Would it be possible to copy exactly the lines from the one containing "2. get the password" to the end of the entries, including both and nothing else?

═════ Supplied entries ═════

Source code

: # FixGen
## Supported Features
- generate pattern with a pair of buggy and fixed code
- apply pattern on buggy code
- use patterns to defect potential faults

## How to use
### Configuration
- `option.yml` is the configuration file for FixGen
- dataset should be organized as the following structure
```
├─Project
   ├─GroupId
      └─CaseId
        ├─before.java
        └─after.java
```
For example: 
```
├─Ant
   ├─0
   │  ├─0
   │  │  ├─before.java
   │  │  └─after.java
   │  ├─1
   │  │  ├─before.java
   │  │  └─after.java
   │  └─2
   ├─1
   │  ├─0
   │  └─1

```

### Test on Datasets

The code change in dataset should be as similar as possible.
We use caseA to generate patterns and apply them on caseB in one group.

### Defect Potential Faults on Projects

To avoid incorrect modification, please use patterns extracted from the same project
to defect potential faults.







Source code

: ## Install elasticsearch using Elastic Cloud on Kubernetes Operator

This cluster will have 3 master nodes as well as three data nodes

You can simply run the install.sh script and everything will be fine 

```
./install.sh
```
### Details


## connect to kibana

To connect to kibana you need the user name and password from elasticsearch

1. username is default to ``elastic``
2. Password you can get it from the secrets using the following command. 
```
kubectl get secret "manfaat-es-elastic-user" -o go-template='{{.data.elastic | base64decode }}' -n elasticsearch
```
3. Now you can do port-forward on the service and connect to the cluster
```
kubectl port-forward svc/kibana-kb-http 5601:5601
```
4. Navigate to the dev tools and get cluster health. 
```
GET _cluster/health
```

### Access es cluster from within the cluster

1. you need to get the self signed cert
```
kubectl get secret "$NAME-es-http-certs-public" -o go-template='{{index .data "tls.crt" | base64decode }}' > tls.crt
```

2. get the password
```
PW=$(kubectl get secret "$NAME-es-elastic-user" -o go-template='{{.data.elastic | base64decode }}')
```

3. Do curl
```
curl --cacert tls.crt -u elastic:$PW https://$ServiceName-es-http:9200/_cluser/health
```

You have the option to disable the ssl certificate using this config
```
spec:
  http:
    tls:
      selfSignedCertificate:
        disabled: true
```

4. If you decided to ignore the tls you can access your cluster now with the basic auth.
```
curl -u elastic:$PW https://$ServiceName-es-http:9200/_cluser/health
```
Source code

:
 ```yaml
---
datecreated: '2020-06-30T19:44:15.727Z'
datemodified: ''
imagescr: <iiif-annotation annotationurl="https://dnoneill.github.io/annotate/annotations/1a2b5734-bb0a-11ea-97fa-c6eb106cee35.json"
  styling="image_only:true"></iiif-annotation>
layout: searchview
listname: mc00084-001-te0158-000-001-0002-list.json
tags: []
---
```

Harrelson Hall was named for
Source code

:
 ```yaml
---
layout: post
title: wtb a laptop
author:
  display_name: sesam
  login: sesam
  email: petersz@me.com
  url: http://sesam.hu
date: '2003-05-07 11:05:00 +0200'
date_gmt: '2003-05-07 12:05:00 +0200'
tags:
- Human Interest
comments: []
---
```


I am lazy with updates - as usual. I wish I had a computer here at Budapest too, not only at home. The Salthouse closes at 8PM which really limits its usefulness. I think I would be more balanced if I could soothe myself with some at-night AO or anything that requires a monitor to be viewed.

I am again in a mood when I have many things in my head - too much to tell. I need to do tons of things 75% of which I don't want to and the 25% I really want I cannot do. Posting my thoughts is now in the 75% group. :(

═════

## Answer to the exercise
2. get the password
```
PW=$(kubectl get secret "$NAME-es-elastic-user" -o go-template='{{.data.elastic | base64decode }}')
```

3. Do curl
```
curl --cacert tls.crt -u elastic:$PW https://$ServiceName-es-http:9200/_cluser/health
```

You have the option to disable the ssl certificate using this config
```
spec:
  http:
    tls:
      selfSignedCertificate:
        disabled: true
```

4. If you decided to ignore the tls you can access your cluster now with the basic auth.
```
curl -u elastic:$PW https://$ServiceName-es-http:9200/_cluser/health
```
Source code

:
 ```yaml
---
datecreated: '2020-06-30T19:44:15.727Z'
datemodified: ''
imagescr: <iiif-annotation annotationurl="https://dnoneill.github.io/annotate/annotations/1a2b5734-bb0a-11ea-97fa-c6eb106cee35.json"
  styling="image_only:true"></iiif-annotation>
layout: searchview
listname: mc00084-001-te0158-000-001-0002-list.json
tags: []
---
```

Harrelson Hall was named for
Source code

:
 ```yaml
---
layout: post
title: wtb a laptop
author:
  display_name: sesam
  login: sesam
  email: petersz@me.com
  url: http://sesam.hu
date: '2003-05-07 11:05:00 +0200'
date_gmt: '2003-05-07 12:05:00 +0200'
tags:
- Human Interest
comments: []
---
```


I am lazy with updates - as usual. I wish I had a computer here at Budapest too, not only at home. The Salthouse closes at 8PM which really limits its usefulness. I think I would be more balanced if I could soothe myself with some at-night AO or anything that requires a monitor to be viewed.

I am again in a mood when I have many things in my head - too much to tell. I need to do tons of things 75% of which I don't want to and the 25% I really want I cannot do. Posting my thoughts is now in the 75% group. :(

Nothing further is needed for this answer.